Like any government body, ethics commissions would prefer not to discuss many sorts of matters in public, both to protect the parties involved and because it is uncomfortable to discuss many ethics matters in public. Because counsel is present during most such discussions, ECs (and their lawyers) often feel that such discussions are privileged. There are also often rules that require confidentiality, at least until probable cause is found. And there are also often rules that require confidentiality regarding the names of those who seek advisory opinions.
In many states, these confidentiality rules override freedom of information and open meetings laws. Investigations and pre-probable cause meetings and hearings can be held in executive session or, as in Connecticut, where the FOI administration has determined that such meetings are not under the FOI’s jurisdiction, they are separate, closed sessions rather than executive sessions. See these CT FOI Commission decisions:
http://www.state.ct.us/foi/2001fd/20011010/FIC2001-056.htm
http://www.state.ct.us/foi/2004FD/20041027/FIC2003-449.htm
http://www.state.ct.us/foi/2006FD/20060823/FIC2005-425.htm
But keeping too much discussion confidential goes against the important ethical value of transparency. Despite the fact that it is easier to operate in secrecy, democracy requires that discussion and information be public, unless there are clear reasons to keep them confidential.
According to an article in the Colorado Independent, this week a decision in the case Center for Independent Media (owner of the Independent) v. Independent Ethics Commission of Colorado (Denver District Court, Aug. 31, 2009) found that because the state's EC did not follow the requirements for closing its public meetings, the tapes of their closed sessions are not privileged. The requirement the EC failed to follow was clear identification of the particular matters to be considered in the closed meetings, including the number of the case and a generic description of the complaint or request for advisory opinion being considered.
In other words, there must be a public record of what is going to be discussed or what is actually discussed becomes a public record.
More seriously, the court reached a conclusion opposite to that of the CT FOI Commission: "with respect to the Commission’s deliberations on ethics complaints, advisory opinions, letter rulings, and position statements, there is no statutory basis for conducting such discussions behind closed doors." The court put transparency ahead of confidentiality.
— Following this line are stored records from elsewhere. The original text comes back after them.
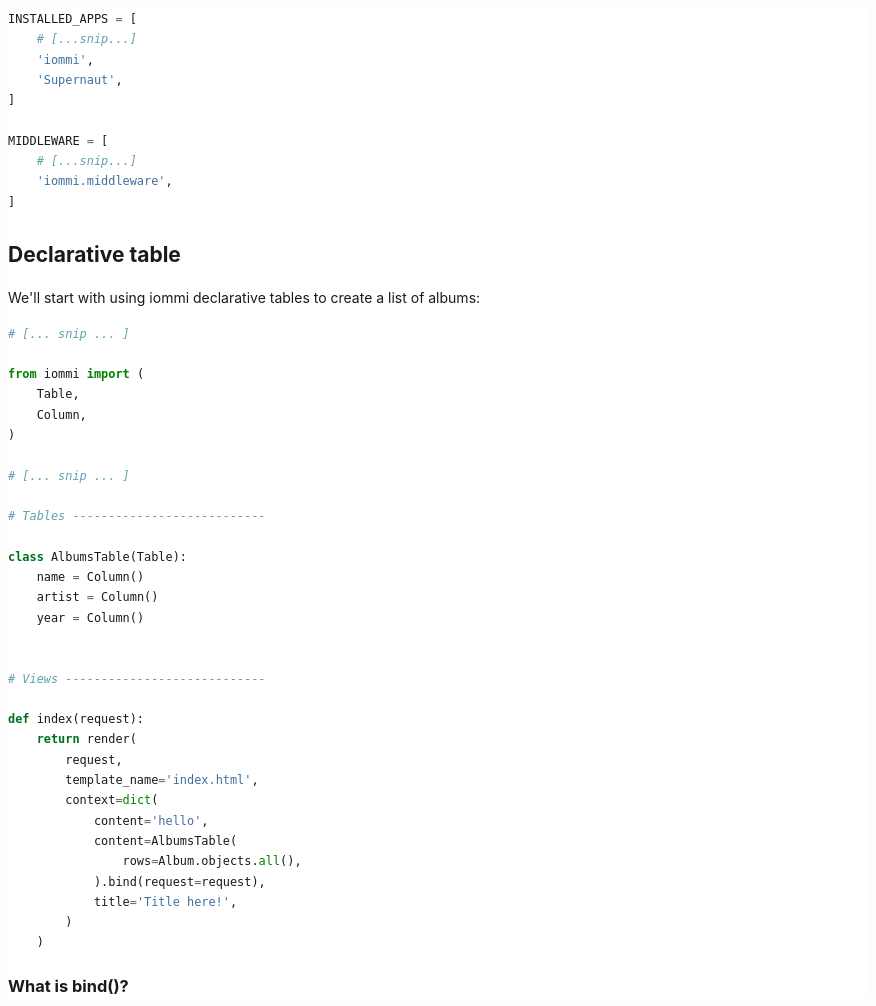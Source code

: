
 ```python
INSTALLED_APPS = [
    # [...snip...]
    'iommi',
    'Supernaut',
]

MIDDLEWARE = [
    # [...snip...]
    'iommi.middleware',
]
```

## Declarative table

We'll start with using iommi declarative tables to create a list of albums:

```python
# [... snip ... ]

from iommi import (
    Table,
    Column,
)

# [... snip ... ]

# Tables ---------------------------

class AlbumsTable(Table):
    name = Column()
    artist = Column()
    year = Column()


# Views ----------------------------

def index(request):
    return render(
        request,
        template_name='index.html',
        context=dict(
            content='hello',
            content=AlbumsTable(
                rows=Album.objects.all(),
            ).bind(request=request),
            title='Title here!',
        )
    )
``` 

### What is bind()?
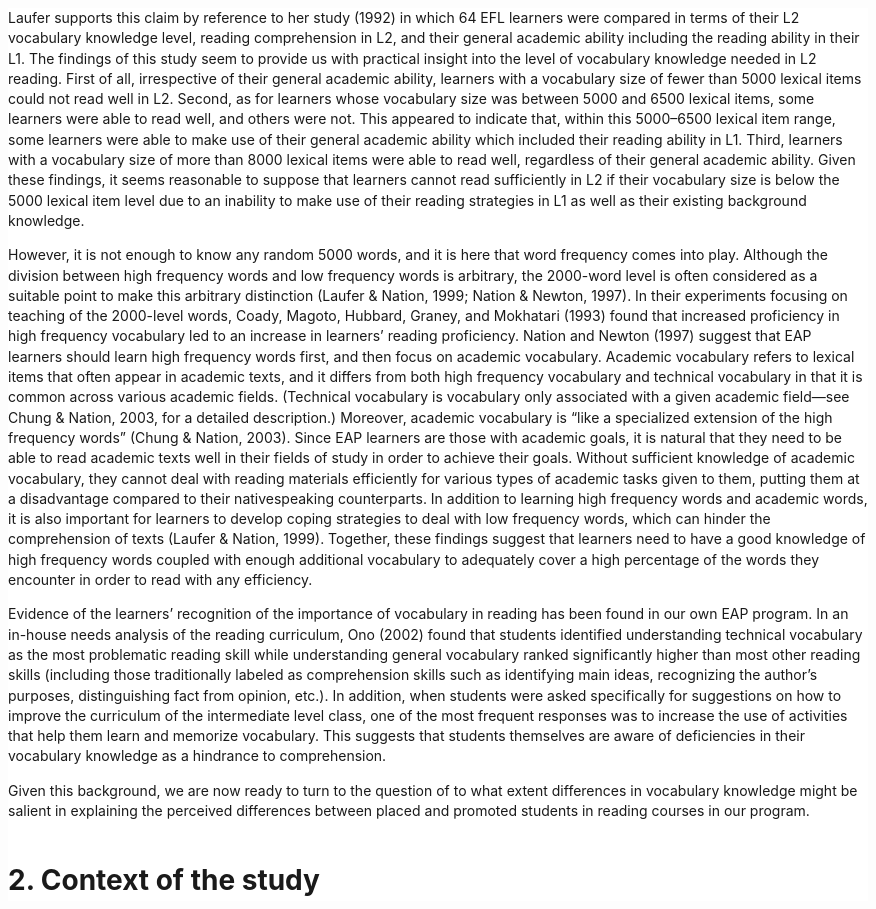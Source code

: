 Laufer supports this claim by reference to her study (1992) in which 64 EFL learners were compared in terms of their L2 vocabulary knowledge level, reading comprehension in L2, and their general academic ability including the reading ability in their L1. The findings of this study seem to provide us with practical insight into the level of vocabulary knowledge needed in L2 reading. First of all, irrespective of their general academic ability, learners with a vocabulary size of fewer than 5000 lexical items could not read well in L2. Second, as for learners whose vocabulary size was between 5000 and 6500 lexical items, some learners were able to read well, and others were not. This appeared to indicate that, within this 5000–6500 lexical item range, some learners were able to make use of their general academic ability which included their reading ability in L1. Third, learners with a vocabulary size of more than 8000 lexical items were able to read well, regardless of their general academic ability. Given these findings, it seems reasonable to suppose that learners cannot read sufficiently in L2 if their vocabulary size is below the 5000 lexical item level due to an inability to make use of their reading strategies in L1 as well as their existing background knowledge.

However, it is not enough to know any random 5000 words, and it is here that word frequency comes into play. Although the division between high frequency words and low frequency words is arbitrary, the 2000-word level is often considered as a suitable point to make this arbitrary distinction (Laufer & Nation, 1999; Nation & Newton, 1997). In their experiments focusing on teaching of the 2000-level words, Coady, Magoto, Hubbard, Graney, and Mokhatari (1993) found that increased proficiency in high frequency vocabulary led to an increase in learners’ reading proficiency. Nation and Newton (1997) suggest that EAP learners should learn high frequency words first, and then focus on academic vocabulary. Academic vocabulary refers to lexical items that often appear in academic texts, and it differs from both high frequency vocabulary and technical vocabulary in that it is common across various academic fields. (Technical vocabulary is vocabulary only associated with a given academic field—see Chung & Nation, 2003, for a detailed description.) Moreover, academic vocabulary is “like a specialized extension of the high frequency words” (Chung & Nation, 2003). Since EAP learners are those with academic goals, it is natural that they need to be able to read academic texts well in their fields of study in order to achieve their goals. Without sufficient knowledge of academic vocabulary, they cannot deal with reading materials efficiently for various types of academic tasks given to them, putting them at a disadvantage compared to their nativespeaking counterparts. In addition to learning high frequency words and academic words, it is also important for learners to develop coping strategies to deal with low frequency words, which can hinder the comprehension of texts (Laufer & Nation, 1999). Together, these findings suggest that learners need to have a good knowledge of high frequency words coupled with enough additional vocabulary to adequately cover a high percentage of the words they encounter in order to read with any efficiency.

Evidence of the learners’ recognition of the importance of vocabulary in reading has been found in our own EAP program. In an in-house needs analysis of the reading curriculum, Ono (2002) found that students identified understanding technical vocabulary as the most problematic reading skill while understanding general vocabulary ranked significantly higher than most other reading skills (including those traditionally labeled as comprehension skills such as identifying main ideas, recognizing the author’s purposes, distinguishing fact from opinion, etc.). In addition, when students were asked specifically for suggestions on how to improve the curriculum of the intermediate level class, one of the most frequent responses was to increase the use of activities that help them learn and memorize vocabulary. This suggests that students themselves are aware of deficiencies in their vocabulary knowledge as a hindrance to comprehension.

Given this background, we are now ready to turn to the question of to what extent differences in vocabulary knowledge might be salient in explaining the perceived differences between placed and promoted students in reading courses in our program.

# 2. Context of the study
The court also concluded that attorney-client privilege provides only a limited reason for closing a meeting, quoting a statutory provision that authorizes "such a closure only when the discussion pertains to 'disputes involving the public body that are the subject of pending or imminent court action.'" Such an action would have to be identified on the record of the meeting.
It is important for governments, not courts, to balance confidentiality against transparency, where statutes or ordinances have not already done this. Laws should be consciously made consistent, to clearly show the government's policy.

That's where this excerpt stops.